Figura 6: [Ca2+] assinaturade cito em folhas sistêmicas em resposta ao ferimento mecânico. (A) Uma imagem expandida da folha 6 (L6) em plantas expressas GCaMP3 é mostrada na Figura 3. ROI1 (círculo azul) e ROI2 (círculo rosa) foram definidos na região de base e ponta, respectivamente. A seta branca indica o local de corte da petiole da folha 1 (L1). Neste caso, a distância entre ROI1 e ROI2 foi de 2,7 mm. (B) Quantificação de assinaturasde cite [Ca2+] em ROI1 e ROI2. Alterações na intensidade da fluorescência foram analisadas por meio de software de imagem. (C) Um traço expandido de dados em (B) entre 0 e 80 s. Os pontos de detecção de um aumento de Ca2+ no ROI1 e ROI2 foram definidos como t1 e t2, respectivamente,utilizando como critério um aumento para 2x o desvio padrão dos valores de pré-estimulação (2x SD, linha pontilhada). O valor de t2 - t1 foi definido como time-lag (Δt) no protocolo atual. A seta preta indica o tempo de corte. Clique aqui para ver uma versão maior desta figura.

Figura 7: [Glu] assinaturaapo em resposta ao ferimento mecânico. (A) Uma imagem expandida da folha 1 (L1) em plantas expressas CHIB-iGluSnFR é mostrada na Figura 4. O ROI1 foi montado nas proximidades do local do corte. A seta branca indica a região do corte. (B) A quantitação da assinatura de [Glu]apo no ROI1 é monitorada usando software de imagem. A seta preta indica o tempo de corte. Clique aqui para ver uma versão maior desta figura.

Filme S1: Transmissão Ca2+ de longa distância após ferimentos mecânicos. O ferimento mecânico na petiola da folha 1 (L1) causou um aumentode cite [Ca2+] transmitido para folhas distais [por exemplo, folha 3 (L3) e folha 6 (L6)]. Clique aqui para baixar este filme.

Filme S2: Elevação dos níveis de glutamato apoplástico em resposta ao corte. O ferimento mecânico da folha 1 (L1) causou um aumento imediato noapo[Glu] . Clique aqui para baixar este filme.
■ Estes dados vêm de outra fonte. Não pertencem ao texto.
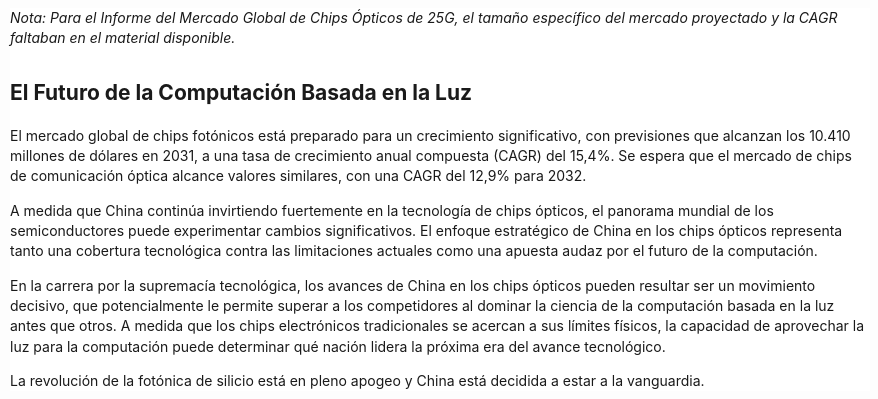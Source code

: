 *Nota: Para el Informe del Mercado Global de Chips Ópticos de 25G, el tamaño específico del mercado proyectado y la CAGR faltaban en el material disponible.*

## El Futuro de la Computación Basada en la Luz

El mercado global de chips fotónicos está preparado para un crecimiento significativo, con previsiones que alcanzan los 10.410 millones de dólares en 2031, a una tasa de crecimiento anual compuesta (CAGR) del 15,4%. Se espera que el mercado de chips de comunicación óptica alcance valores similares, con una CAGR del 12,9% para 2032.

A medida que China continúa invirtiendo fuertemente en la tecnología de chips ópticos, el panorama mundial de los semiconductores puede experimentar cambios significativos. El enfoque estratégico de China en los chips ópticos representa tanto una cobertura tecnológica contra las limitaciones actuales como una apuesta audaz por el futuro de la computación.

En la carrera por la supremacía tecnológica, los avances de China en los chips ópticos pueden resultar ser un movimiento decisivo, que potencialmente le permite superar a los competidores al dominar la ciencia de la computación basada en la luz antes que otros. A medida que los chips electrónicos tradicionales se acercan a sus límites físicos, la capacidad de aprovechar la luz para la computación puede determinar qué nación lidera la próxima era del avance tecnológico.

La revolución de la fotónica de silicio está en pleno apogeo y China está decidida a estar a la vanguardia.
Filme S3: Elevação dosníveis decite [Ca2+]em resposta ao corte. O ferimento mecânico na borda da folha 1 (L1) causou uma elevação decite local e imediata [Ca2+]. Clique aqui para baixar este filme.

Filme S4: Aplicação de glutamato desencadeia aumentos sistêmicos [Ca2+]cyt. A aplicação de glutamato de 100 mM acionou a transmissão Ca2+ para folhas sistêmicas [por exemplo, folha 3 (L3), folha 4 (L4) e folha 6 (L6)]. Clique aqui para baixar este filme.

Os autores não têm conflitos de interesse.